Plain-text document sources:
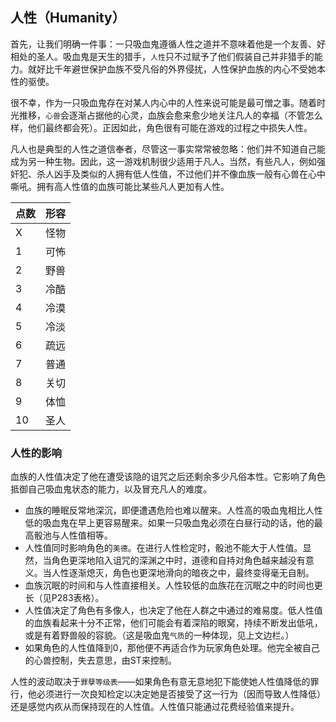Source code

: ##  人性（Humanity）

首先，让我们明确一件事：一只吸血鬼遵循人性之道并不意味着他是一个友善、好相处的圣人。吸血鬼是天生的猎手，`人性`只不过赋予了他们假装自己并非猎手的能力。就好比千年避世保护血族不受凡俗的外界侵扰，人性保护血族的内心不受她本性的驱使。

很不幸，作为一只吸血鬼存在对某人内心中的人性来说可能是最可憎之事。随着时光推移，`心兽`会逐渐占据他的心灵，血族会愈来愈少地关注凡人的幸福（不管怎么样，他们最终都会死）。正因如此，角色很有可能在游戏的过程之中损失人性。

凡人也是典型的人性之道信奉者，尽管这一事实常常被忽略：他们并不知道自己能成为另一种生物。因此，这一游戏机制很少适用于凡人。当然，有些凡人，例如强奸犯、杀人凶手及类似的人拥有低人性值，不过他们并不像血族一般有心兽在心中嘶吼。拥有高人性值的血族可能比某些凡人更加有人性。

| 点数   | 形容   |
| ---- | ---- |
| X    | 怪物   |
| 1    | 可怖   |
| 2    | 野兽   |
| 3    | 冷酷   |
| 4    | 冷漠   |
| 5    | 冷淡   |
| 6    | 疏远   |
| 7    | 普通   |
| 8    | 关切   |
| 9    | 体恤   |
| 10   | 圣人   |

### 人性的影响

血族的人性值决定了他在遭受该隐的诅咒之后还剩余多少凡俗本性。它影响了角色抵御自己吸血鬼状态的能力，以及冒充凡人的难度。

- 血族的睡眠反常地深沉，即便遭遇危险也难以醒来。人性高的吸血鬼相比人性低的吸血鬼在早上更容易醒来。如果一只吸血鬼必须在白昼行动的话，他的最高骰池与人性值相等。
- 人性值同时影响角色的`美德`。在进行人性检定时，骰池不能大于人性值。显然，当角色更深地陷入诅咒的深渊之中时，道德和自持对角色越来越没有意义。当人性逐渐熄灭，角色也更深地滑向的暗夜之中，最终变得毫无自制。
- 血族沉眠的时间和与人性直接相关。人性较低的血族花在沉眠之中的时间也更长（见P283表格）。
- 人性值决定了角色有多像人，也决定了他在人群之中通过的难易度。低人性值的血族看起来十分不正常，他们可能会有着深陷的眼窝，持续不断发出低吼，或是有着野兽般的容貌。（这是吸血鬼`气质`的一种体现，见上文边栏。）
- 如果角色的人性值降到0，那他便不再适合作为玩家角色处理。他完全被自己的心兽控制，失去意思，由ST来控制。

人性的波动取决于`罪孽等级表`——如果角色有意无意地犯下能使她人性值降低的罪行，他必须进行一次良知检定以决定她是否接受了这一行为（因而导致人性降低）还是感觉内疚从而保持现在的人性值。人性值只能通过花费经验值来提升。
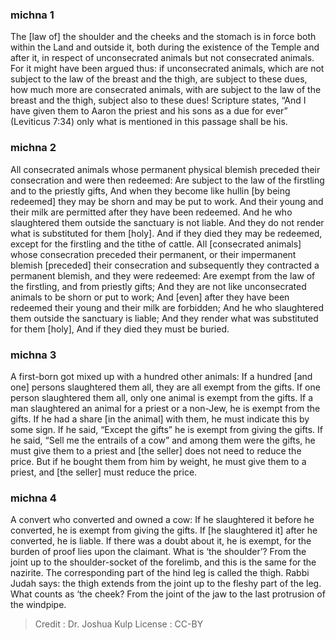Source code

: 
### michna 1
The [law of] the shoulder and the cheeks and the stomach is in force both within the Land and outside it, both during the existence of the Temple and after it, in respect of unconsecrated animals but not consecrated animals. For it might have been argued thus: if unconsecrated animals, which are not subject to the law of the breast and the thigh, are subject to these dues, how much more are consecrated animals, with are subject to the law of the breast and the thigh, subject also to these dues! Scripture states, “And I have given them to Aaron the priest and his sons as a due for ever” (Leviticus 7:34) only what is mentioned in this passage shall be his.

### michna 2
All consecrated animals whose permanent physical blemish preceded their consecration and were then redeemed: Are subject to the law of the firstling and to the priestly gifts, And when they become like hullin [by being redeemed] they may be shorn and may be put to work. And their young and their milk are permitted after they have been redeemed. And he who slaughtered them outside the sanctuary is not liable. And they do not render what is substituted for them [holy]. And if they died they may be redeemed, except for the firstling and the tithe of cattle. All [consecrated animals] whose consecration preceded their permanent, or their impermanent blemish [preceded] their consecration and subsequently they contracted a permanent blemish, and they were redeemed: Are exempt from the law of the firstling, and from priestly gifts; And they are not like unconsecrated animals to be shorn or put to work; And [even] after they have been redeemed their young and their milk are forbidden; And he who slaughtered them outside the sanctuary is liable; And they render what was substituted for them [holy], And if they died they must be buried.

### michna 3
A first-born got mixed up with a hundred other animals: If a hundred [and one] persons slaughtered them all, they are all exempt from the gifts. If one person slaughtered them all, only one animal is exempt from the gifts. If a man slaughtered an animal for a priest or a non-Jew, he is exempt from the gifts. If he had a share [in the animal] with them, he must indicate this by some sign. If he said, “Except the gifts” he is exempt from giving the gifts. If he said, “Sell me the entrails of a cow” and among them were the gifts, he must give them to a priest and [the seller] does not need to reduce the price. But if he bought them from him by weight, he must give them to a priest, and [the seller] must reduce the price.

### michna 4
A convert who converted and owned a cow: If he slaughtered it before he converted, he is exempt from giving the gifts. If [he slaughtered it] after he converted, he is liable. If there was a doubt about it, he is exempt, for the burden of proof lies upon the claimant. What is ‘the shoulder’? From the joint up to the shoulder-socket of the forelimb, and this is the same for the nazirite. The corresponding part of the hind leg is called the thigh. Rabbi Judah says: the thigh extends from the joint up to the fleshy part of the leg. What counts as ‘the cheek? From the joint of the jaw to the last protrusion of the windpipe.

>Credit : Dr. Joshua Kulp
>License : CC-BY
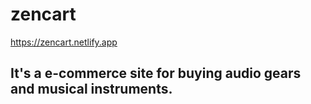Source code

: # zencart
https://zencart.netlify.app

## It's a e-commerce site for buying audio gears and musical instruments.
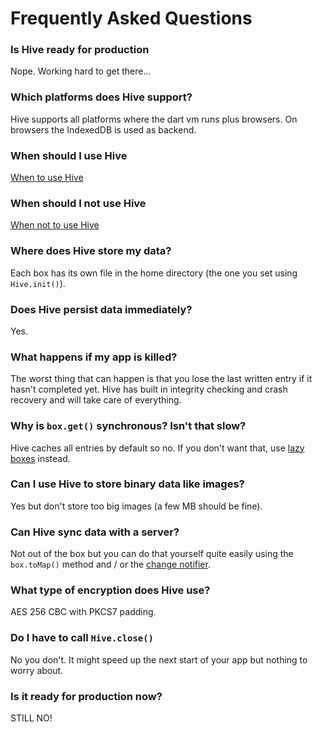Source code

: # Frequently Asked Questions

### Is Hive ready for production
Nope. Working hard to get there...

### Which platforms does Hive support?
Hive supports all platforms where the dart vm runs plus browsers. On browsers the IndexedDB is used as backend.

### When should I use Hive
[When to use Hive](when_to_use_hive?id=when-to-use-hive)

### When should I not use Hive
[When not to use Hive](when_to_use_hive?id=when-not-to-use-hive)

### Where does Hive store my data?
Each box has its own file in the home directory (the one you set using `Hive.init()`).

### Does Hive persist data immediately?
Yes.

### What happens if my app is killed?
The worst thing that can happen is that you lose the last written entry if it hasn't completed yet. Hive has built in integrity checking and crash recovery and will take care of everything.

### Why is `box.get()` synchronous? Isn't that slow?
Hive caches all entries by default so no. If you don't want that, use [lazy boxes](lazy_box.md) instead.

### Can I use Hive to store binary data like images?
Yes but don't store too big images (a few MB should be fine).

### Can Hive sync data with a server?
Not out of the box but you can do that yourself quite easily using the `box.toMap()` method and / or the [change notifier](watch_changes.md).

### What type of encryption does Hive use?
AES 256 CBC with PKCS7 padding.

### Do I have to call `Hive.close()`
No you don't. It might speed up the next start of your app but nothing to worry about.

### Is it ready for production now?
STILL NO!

* EXERCISE *
Show every line from the entries above in which "that" appears.

* EXERCISE RESPONSE *
The worst thing that can happen is that you lose the last written entry if it hasn't completed yet. Hive has built in integrity checking and crash recovery and will take care of everything.
### Why is `box.get()` synchronous? Isn't that slow?
Hive caches all entries by default so no. If you don't want that, use [lazy boxes](lazy_box.md) instead.
Not out of the box but you can do that yourself quite easily using the `box.toMap()` method and / or the [change notifier](watch_changes.md).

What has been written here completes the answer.